Chyba o nikim nie zapomniałem. Zachęcam do śledzenia mnie czy jakoś tak, bo lista osób które łapią się w notyfikacje wydłuża się. Co bardzo mnie cieszy, ale mogę mieć coraz większe trudności ze spamiętaniem tych wszystkich nicków. Czekam na opinię i komentarze, a tymczasem pozdrawiam, życzę miłej lektury i miłego weekendu :kis:
Ja przejrzę, jak bd miał więcej czasu wszystko
 
Dzięki za oznaczenie (choć i tak nie dostaję powiadomienia, bo chyba jest ograniczenie do sześciu osób). Obyło się chyba bez większych błędów, czyta się lekko, podobnie jak poprzednie części. A ten main event...:mamed: Generalnie ta gala to esencja PRIDE. Super walka (Newton - Sakuraba), freak fight i jeszcze jakaś kontrowersja na koniec (których chyba parę było w historii).

Jak zwykle, dobra robota :applause: Czekam na kolejną część. Pozdro.
 
Dzięki za oznaczenie (choć i tak nie dostaję powiadomienia, bo chyba jest ograniczenie do sześciu osób). Obyło się chyba bez większych błędów, czyta się lekko, podobnie jak poprzednie części. A ten main event...:mamed: Generalnie ta gala to esencja PRIDE. Super walka (Newton - Sakuraba), freak fight i jeszcze jakaś kontrowersja na koniec (których chyba parę było w historii).

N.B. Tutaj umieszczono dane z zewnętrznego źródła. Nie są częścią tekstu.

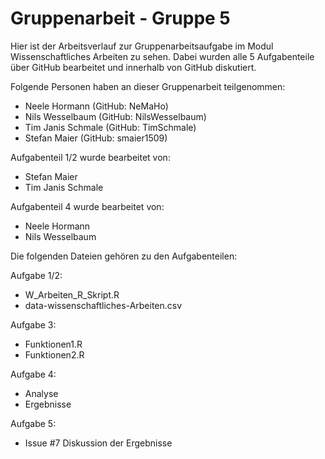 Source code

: # Gruppenarbeit - Gruppe 5
Hier ist der Arbeitsverlauf zur Gruppenarbeitsaufgabe im Modul Wissenschaftliches Arbeiten zu sehen.
Dabei wurden alle 5 Aufgabenteile über GitHub bearbeitet und innerhalb von GitHub diskutiert.

Folgende Personen haben an dieser Gruppenarbeit teilgenommen:
- Neele Hormann (GitHub: NeMaHo)
- Nils Wesselbaum (GitHub: NilsWesselbaum)
- Tim Janis Schmale (GitHub: TimSchmale) 
- Stefan Maier (GitHub: smaier1509)


Aufgabenteil 1/2 wurde bearbeitet von:
- Stefan Maier
- Tim Janis Schmale


Aufgabenteil 4 wurde bearbeitet von:
- Neele Hormann
- Nils Wesselbaum




Die folgenden Dateien gehören zu den Aufgabenteilen:

Aufgabe 1/2: 
- W_Arbeiten_R_Skript.R
- data-wissenschaftliches-Arbeiten.csv

Aufgabe 3:
- Funktionen1.R
- Funktionen2.R

Aufgabe 4:
- Analyse
- Ergebnisse

Aufgabe 5:
- Issue #7 Diskussion der Ergebnisse
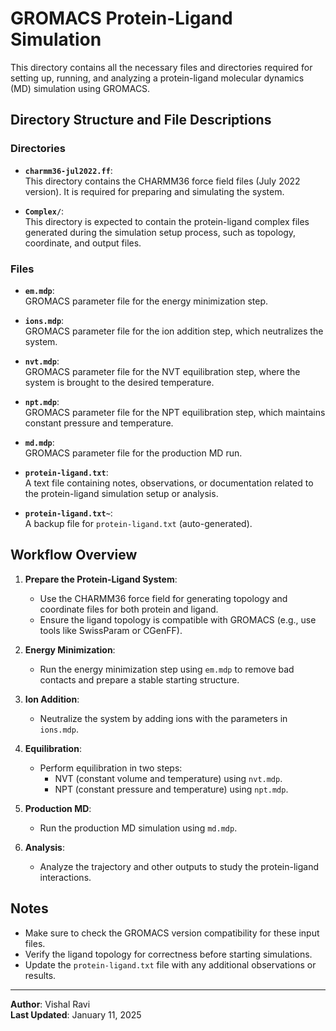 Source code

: # GROMACS Protein-Ligand Simulation

This directory contains all the necessary files and directories required for setting up, running, and analyzing a protein-ligand molecular dynamics (MD) simulation using GROMACS.

## Directory Structure and File Descriptions

### Directories
- **`charmm36-jul2022.ff`**:  
  This directory contains the CHARMM36 force field files (July 2022 version). It is required for preparing and simulating the system.

- **`Complex/`**:  
  This directory is expected to contain the protein-ligand complex files generated during the simulation setup process, such as topology, coordinate, and output files.

### Files
- **`em.mdp`**:  
  GROMACS parameter file for the energy minimization step.

- **`ions.mdp`**:  
  GROMACS parameter file for the ion addition step, which neutralizes the system.

- **`nvt.mdp`**:  
  GROMACS parameter file for the NVT equilibration step, where the system is brought to the desired temperature.

- **`npt.mdp`**:  
  GROMACS parameter file for the NPT equilibration step, which maintains constant pressure and temperature.

- **`md.mdp`**:  
  GROMACS parameter file for the production MD run.

- **`protein-ligand.txt`**:  
  A text file containing notes, observations, or documentation related to the protein-ligand simulation setup or analysis.

- **`protein-ligand.txt~`**:  
  A backup file for `protein-ligand.txt` (auto-generated).

## Workflow Overview

1. **Prepare the Protein-Ligand System**:
   - Use the CHARMM36 force field for generating topology and coordinate files for both protein and ligand.
   - Ensure the ligand topology is compatible with GROMACS (e.g., use tools like SwissParam or CGenFF).

2. **Energy Minimization**:
   - Run the energy minimization step using `em.mdp` to remove bad contacts and prepare a stable starting structure.

3. **Ion Addition**:
   - Neutralize the system by adding ions with the parameters in `ions.mdp`.

4. **Equilibration**:
   - Perform equilibration in two steps:
     - NVT (constant volume and temperature) using `nvt.mdp`.
     - NPT (constant pressure and temperature) using `npt.mdp`.

5. **Production MD**:
   - Run the production MD simulation using `md.mdp`.

6. **Analysis**:
   - Analyze the trajectory and other outputs to study the protein-ligand interactions.

## Notes
- Make sure to check the GROMACS version compatibility for these input files.
- Verify the ligand topology for correctness before starting simulations.
- Update the `protein-ligand.txt` file with any additional observations or results.

---

**Author**: Vishal Ravi  
**Last Updated**: January 11, 2025
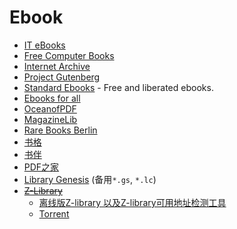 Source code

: # Ebook

- [IT eBooks](https://it-ebooks.info/)
- [Free Computer Books](https://freecomputerbooks.com/)
- [Internet Archive](https://archive.org/)
- [Project Gutenberg](https://www.gutenberg.org/)
- [Standard Ebooks](https://standardebooks.org/) - Free and liberated ebooks.
- [Ebooks for all](https://www.ebooks-for-all.com/)
- [OceanofPDF](https://oceanofpdf.com/)
- [MagazineLib](https://magazinelib.com/)
- [Rare Books Berlin](http://www.rarebooksberlin.de/)
- [书格](https://new.shuge.org/)
- [书伴](https://bookfere.com/)
- [PDF之家](https://pdfzj.com/)
- [Library Genesis](https://libgen.li/) (备用`*.gs`, `*.lc`)
- [~~Z-Library~~](https://z-lib.org/)
  - [离线版Z-library 以及Z-library可用地址检测工具](https://zhuanlan.zhihu.com/p/565705464)
  - [Torrent](http://2urmf2mk2dhmz4km522u4yfy2ynbzkbejf2cvmpcbzhpffvcuksrz6ad.onion/zlib-downloads.html)
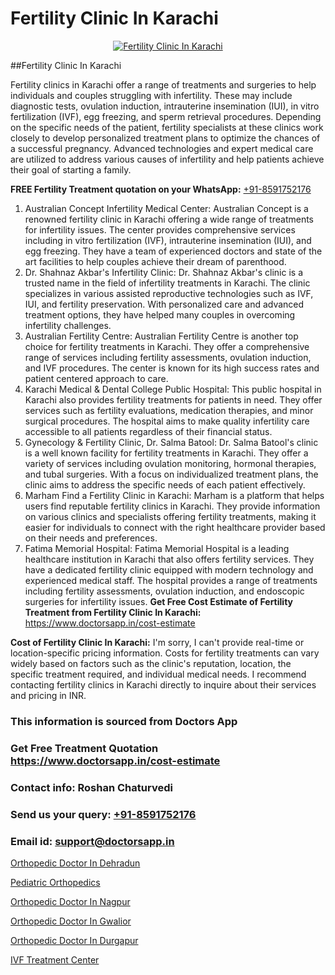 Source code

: # Fertility Clinic In Karachi

<p align="center">
  <a href="https://doctorsapp.in/treatment/ivf-treatment">
    <img src="https://doctorsapp.co.in/uploads/treatment_image/ICSI.jpg" alt="Fertility Clinic In Karachi">
  </a>
</p>
##Fertility Clinic In Karachi

Fertility clinics in Karachi offer a range of treatments and surgeries to help individuals and couples struggling with infertility. These may include diagnostic tests, ovulation induction, intrauterine insemination (IUI), in vitro fertilization (IVF), egg freezing, and sperm retrieval procedures. Depending on the specific needs of the patient, fertility specialists at these clinics work closely to develop personalized treatment plans to optimize the chances of a successful pregnancy. Advanced technologies and expert medical care are utilized to address various causes of infertility and help patients achieve their goal of starting a family.

**FREE Fertility Treatment quotation on your WhatsApp:**  [+91-8591752176](https://api.whatsapp.com/send?phone=8591752176)

1) Australian Concept Infertility Medical Center: Australian Concept is a renowned fertility clinic in Karachi offering a wide range of treatments for infertility issues. The center provides comprehensive services including in vitro fertilization (IVF), intrauterine insemination (IUI), and egg freezing. They have a team of experienced doctors and state of the art facilities to help couples achieve their dream of parenthood.
2) Dr. Shahnaz Akbar's Infertility Clinic: Dr. Shahnaz Akbar's clinic is a trusted name in the field of infertility treatments in Karachi. The clinic specializes in various assisted reproductive technologies such as IVF, IUI, and fertility preservation. With personalized care and advanced treatment options, they have helped many couples in overcoming infertility challenges.
3) Australian Fertility Centre: Australian Fertility Centre is another top choice for fertility treatments in Karachi. They offer a comprehensive range of services including fertility assessments, ovulation induction, and IVF procedures. The center is known for its high success rates and patient centered approach to care.
4) Karachi Medical & Dental College Public Hospital: This public hospital in Karachi also provides fertility treatments for patients in need. They offer services such as fertility evaluations, medication therapies, and minor surgical procedures. The hospital aims to make quality infertility care accessible to all patients regardless of their financial status.
5) Gynecology & Fertility Clinic, Dr. Salma Batool: Dr. Salma Batool's clinic is a well known facility for fertility treatments in Karachi. They offer a variety of services including ovulation monitoring, hormonal therapies, and tubal surgeries. With a focus on individualized treatment plans, the clinic aims to address the specific needs of each patient effectively.
6) Marham   Find a Fertility Clinic in Karachi: Marham is a platform that helps users find reputable fertility clinics in Karachi. They provide information on various clinics and specialists offering fertility treatments, making it easier for individuals to connect with the right healthcare provider based on their needs and preferences.
7) Fatima Memorial Hospital: Fatima Memorial Hospital is a leading healthcare institution in Karachi that also offers fertility services. They have a dedicated fertility clinic equipped with modern technology and experienced medical staff. The hospital provides a range of treatments including fertility assessments, ovulation induction, and endoscopic surgeries for infertility issues.
**Get Free Cost Estimate of Fertility Treatment from Fertility Clinic In Karachi:** https://www.doctorsapp.in/cost-estimate

**Cost of Fertility Clinic In Karachi:**
I'm sorry, I can't provide real-time or location-specific pricing information. Costs for fertility treatments can vary widely based on factors such as the clinic's reputation, location, the specific treatment required, and individual medical needs. I recommend contacting fertility clinics in Karachi directly to inquire about their services and pricing in INR.

### This information is sourced from Doctors App 
### Get Free Treatment Quotation https://www.doctorsapp.in/cost-estimate
### Contact info: Roshan Chaturvedi 
### Send us your query: [+91-8591752176](https://api.whatsapp.com/send?phone=8591752176) 
### Email id: support@doctorsapp.in

[Orthopedic Doctor In Dehradun](https://www.linkedin.com/pulse/orthopedic-doctor-dehradun-acl-tear-treatment-ntkfe?trackingId=bzAjYQXTU5Cm7TZUdiZssA%3D%3D&lipi=urn%3Ali%3Apage%3Ad_flagship3_company_admin%3BxUBWLKzDRA2fVBqJ%2Fp%2FTnw%3D%3D)

[Pediatric Orthopedics](https://www.linkedin.com/pulse/pediatric-orthopedics-doctorsapp-united-arab-emirates-j61ce?trackingId=oQuUXSiRJcdy4ok4TqkysQ%3D%3D&lipi=urn%3Ali%3Apage%3Ad_flagship3_company_admin%3BSXrbBuk4SwWZ8nIcZ2zSvw%3D%3D)

[Orthopedic Doctor In Nagpur](https://medium.com/@vimalrana22/orthopedic-doctor-in-nagpur-fb86f7f294aa)

[Orthopedic Doctor In Gwalior](https://medium.com/@vimalrana22/orthopedic-doctor-in-gwalior-db56315fa585)

[Orthopedic Doctor In Durgapur](https://doctors-apps.github.io/doctorsapp/orthopedic-doctor-in-durgapur)

[IVF Treatment Center](https://doctors-apps.github.io/doctorsapp/ivf-treatment-center)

Jak zwykle, dobra robota :applause: Czekam na kolejną część. Pozdro.
Hmm, nie wiedziałem o tym ograniczeniu. Dzięki :kis:
 
Podbijam, bo tekst na jakiś czas zniknął z Forum. Część 4 pojawi się z lekkim opóźnieniem, prawdopodobnie jutro wieczorem.
 
Nie znoszę być niesłownym, ale przez to, że miałem w czwartek warsztaty i wróciłem z zajęć zamiast o 12, dopiero o 19. Oraz przez jutrzejsze święto i związane z nim odwiedzanie grobów najbliższych, podczas którego w sobotę nabawiłem się lekkiego przeziębienia, które dziś przerodziło się w dosyć mocne osłabienie i wysoką gorączkę, nie jestem w stanie wrzucić dzisiaj części czwartej. Po prawdzie zostało mi dokończyć relację ME, wycięcie dwóch-trzech gifów z dailymotion i ewentualna poprawa powtórzeń czy błędów ortograficznych i gramatycznych. Lecz nie dam rady tego zrobić już dziś, ponieważ głowa waży koło 20 kg, a oczy łzawią od samego patrzenia na uliczne latarnie. Przepraszam za to opóźnienie. Jutro tekst ukaże się na 100%, a w piątek, już zgodnie z rozkładem pojawi się część piąta.